→ **Source data**

-- Opening Marker --

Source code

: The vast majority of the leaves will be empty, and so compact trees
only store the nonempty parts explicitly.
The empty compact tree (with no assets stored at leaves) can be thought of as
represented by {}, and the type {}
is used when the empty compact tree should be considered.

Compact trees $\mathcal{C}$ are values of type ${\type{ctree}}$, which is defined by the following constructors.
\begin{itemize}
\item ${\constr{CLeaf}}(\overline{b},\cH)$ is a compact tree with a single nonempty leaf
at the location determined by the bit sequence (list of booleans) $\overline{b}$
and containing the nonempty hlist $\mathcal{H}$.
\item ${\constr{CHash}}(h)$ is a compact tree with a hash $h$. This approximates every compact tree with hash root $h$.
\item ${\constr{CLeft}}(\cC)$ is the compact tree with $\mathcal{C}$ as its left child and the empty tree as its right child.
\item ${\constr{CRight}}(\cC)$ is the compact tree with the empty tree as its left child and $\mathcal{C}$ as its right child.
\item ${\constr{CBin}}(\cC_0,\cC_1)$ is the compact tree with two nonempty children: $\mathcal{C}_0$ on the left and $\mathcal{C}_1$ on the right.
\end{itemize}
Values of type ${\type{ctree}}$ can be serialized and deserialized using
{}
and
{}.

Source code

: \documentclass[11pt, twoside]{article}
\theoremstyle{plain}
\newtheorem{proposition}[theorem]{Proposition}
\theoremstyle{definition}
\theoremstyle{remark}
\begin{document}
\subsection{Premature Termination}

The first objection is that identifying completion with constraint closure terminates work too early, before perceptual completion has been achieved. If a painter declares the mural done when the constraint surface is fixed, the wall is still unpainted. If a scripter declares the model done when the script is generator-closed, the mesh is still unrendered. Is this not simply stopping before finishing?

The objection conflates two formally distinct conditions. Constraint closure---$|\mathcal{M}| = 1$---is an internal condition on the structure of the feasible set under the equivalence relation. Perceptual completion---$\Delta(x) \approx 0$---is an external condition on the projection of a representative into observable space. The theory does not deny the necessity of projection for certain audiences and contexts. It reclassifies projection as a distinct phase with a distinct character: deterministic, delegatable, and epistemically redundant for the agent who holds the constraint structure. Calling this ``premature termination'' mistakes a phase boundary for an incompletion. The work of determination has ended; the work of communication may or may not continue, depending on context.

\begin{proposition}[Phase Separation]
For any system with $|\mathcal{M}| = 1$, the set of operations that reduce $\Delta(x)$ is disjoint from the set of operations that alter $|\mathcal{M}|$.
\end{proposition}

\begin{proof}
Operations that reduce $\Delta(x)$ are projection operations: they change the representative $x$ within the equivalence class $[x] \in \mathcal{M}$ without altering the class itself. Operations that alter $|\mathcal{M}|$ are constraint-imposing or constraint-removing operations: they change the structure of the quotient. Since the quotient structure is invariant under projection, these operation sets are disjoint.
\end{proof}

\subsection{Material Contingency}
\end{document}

-- Closing Marker --

→ **Exercise prompt**
Among the lines above, find those with the word "when". Copy them.

→ **Response to this task**
is used when the empty compact tree should be considered.
The first objection is that identifying completion with constraint closure terminates work too early, before perceptual completion has been achieved. If a painter declares the mural done when the constraint surface is fixed, the wall is still unpainted. If a scripter declares the model done when the script is generator-closed, the mesh is still unrendered. Is this not simply stopping before finishing?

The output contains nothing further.